(Beginning of Entries supplied)

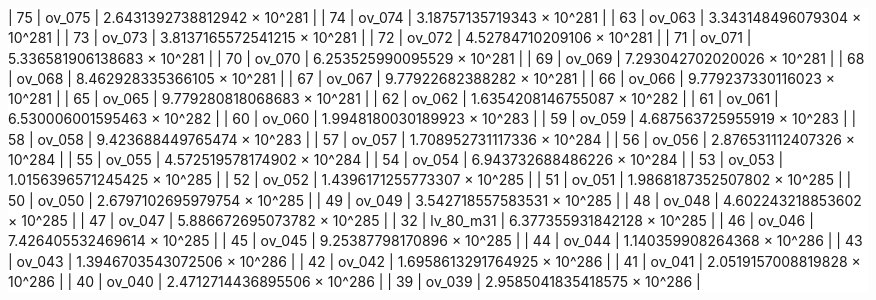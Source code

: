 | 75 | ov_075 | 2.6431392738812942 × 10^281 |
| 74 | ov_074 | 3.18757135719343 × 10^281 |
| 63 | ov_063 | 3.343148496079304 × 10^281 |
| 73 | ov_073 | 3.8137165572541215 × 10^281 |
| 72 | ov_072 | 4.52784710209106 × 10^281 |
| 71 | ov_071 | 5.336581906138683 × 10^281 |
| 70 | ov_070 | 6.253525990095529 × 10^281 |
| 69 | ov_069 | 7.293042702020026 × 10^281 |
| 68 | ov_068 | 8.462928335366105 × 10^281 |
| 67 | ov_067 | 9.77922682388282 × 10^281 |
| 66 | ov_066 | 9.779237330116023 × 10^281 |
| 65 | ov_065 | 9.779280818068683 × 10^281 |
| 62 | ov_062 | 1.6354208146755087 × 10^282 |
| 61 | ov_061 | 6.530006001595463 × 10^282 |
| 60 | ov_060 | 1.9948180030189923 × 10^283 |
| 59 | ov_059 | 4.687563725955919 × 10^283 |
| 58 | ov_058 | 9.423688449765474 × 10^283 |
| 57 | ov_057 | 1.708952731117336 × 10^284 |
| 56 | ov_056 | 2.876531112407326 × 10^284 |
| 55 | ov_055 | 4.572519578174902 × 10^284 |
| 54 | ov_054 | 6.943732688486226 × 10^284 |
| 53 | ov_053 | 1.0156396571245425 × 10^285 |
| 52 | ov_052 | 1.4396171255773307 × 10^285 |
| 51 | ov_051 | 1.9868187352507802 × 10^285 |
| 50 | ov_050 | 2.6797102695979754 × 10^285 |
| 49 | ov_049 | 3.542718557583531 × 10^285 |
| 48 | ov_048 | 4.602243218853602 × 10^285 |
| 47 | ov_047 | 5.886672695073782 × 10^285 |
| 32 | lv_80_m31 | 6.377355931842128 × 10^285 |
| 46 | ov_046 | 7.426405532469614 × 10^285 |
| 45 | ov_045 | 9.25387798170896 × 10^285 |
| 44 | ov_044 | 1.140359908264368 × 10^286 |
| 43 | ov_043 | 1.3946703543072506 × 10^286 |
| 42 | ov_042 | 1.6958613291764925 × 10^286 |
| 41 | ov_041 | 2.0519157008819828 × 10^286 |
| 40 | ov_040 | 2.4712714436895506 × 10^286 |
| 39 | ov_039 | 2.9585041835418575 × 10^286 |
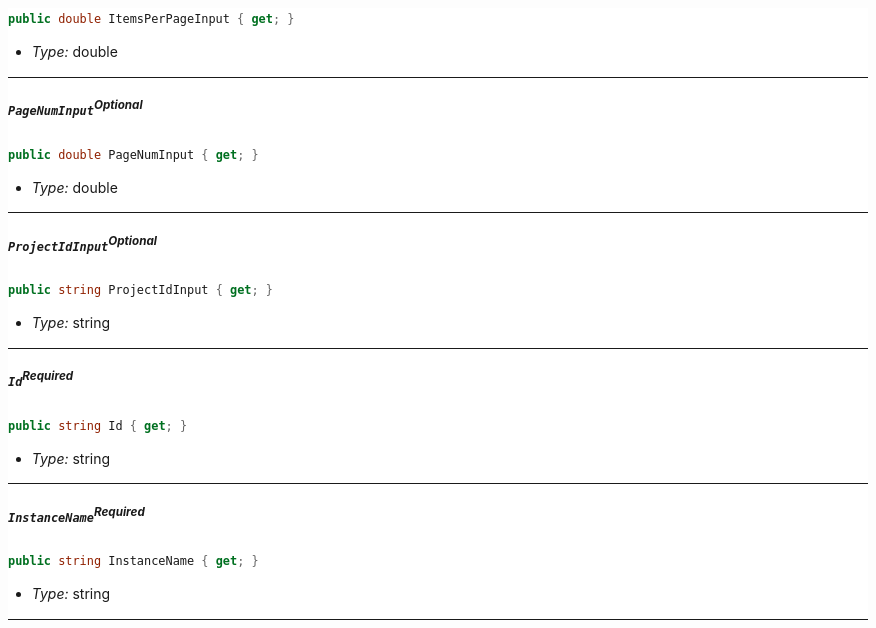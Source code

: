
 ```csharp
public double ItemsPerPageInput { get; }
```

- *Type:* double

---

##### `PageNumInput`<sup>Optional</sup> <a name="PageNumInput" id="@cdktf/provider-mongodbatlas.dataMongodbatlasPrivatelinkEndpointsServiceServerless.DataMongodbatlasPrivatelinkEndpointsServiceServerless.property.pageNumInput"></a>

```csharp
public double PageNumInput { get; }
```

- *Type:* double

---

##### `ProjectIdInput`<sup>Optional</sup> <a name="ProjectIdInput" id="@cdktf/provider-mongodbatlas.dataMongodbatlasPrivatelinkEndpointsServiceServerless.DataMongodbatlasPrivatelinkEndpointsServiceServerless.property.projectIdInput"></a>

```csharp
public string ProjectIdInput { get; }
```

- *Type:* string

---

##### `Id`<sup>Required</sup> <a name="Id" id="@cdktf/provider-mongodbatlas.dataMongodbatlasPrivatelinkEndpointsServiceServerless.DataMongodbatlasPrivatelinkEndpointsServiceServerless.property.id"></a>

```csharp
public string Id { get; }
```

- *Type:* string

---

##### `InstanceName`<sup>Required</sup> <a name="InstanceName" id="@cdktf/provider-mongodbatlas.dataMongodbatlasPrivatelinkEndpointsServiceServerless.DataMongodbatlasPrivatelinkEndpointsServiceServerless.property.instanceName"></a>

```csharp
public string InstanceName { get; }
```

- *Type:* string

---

(End of Entries supplied)
(Beginning of Entries supplied)

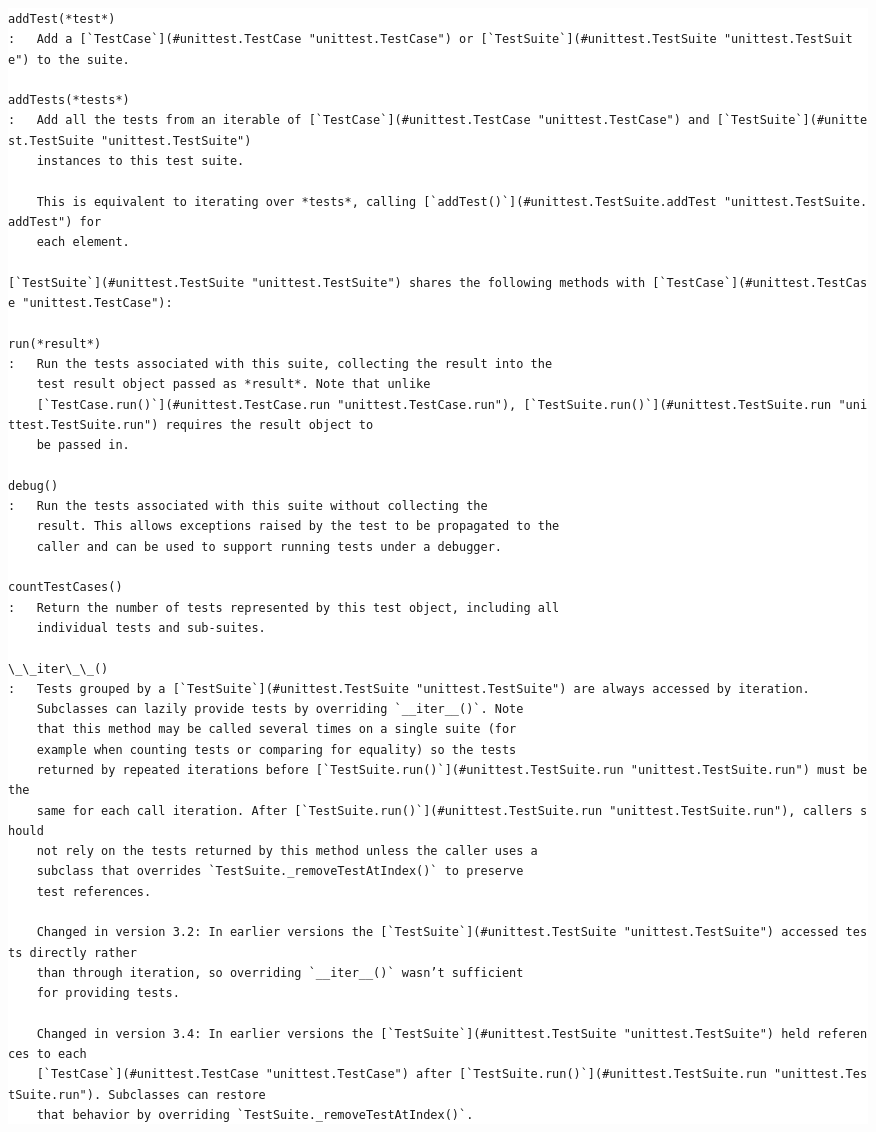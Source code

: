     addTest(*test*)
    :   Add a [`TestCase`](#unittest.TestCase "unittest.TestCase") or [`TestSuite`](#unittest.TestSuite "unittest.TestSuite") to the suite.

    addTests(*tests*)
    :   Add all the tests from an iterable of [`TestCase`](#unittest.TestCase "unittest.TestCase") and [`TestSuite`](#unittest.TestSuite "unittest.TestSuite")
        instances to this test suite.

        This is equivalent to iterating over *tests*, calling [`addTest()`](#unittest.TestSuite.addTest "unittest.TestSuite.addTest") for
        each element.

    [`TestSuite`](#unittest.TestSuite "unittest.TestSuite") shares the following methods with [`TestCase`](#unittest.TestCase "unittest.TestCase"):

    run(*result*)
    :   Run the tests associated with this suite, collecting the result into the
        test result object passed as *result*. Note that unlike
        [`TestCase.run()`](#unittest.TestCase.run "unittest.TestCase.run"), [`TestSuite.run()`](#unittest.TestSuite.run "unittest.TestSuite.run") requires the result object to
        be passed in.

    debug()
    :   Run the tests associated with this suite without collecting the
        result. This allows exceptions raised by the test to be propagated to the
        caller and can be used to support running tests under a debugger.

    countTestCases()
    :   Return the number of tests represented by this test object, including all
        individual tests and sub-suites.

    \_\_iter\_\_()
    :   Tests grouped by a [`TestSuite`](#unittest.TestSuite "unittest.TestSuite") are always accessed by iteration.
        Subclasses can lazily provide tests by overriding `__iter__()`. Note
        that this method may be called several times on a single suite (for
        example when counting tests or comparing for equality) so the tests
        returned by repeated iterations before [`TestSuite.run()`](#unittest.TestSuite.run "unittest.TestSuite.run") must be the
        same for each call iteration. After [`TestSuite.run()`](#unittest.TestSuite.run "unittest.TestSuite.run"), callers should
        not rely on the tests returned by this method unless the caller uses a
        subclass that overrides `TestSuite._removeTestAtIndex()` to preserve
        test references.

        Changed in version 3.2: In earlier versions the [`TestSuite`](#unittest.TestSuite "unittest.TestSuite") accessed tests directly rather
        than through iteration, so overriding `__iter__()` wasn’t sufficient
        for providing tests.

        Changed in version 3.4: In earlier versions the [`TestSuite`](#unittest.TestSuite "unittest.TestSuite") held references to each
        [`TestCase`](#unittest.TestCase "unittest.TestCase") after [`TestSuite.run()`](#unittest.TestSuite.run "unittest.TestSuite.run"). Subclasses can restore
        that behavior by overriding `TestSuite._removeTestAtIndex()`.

(End of Entries supplied)

Directions:
Beginning at the line with "subclass that overrides" and stopping after the line with "that behavior by", please write out every line of the data above exactly and nothing else.

Completed exercise:
        subclass that overrides `TestSuite._removeTestAtIndex()` to preserve
        test references.

        Changed in version 3.2: In earlier versions the [`TestSuite`](#unittest.TestSuite "unittest.TestSuite") accessed tests directly rather
        than through iteration, so overriding `__iter__()` wasn’t sufficient
        for providing tests.

        Changed in version 3.4: In earlier versions the [`TestSuite`](#unittest.TestSuite "unittest.TestSuite") held references to each
        [`TestCase`](#unittest.TestCase "unittest.TestCase") after [`TestSuite.run()`](#unittest.TestSuite.run "unittest.TestSuite.run"). Subclasses can restore
        that behavior by overriding `TestSuite._removeTestAtIndex()`.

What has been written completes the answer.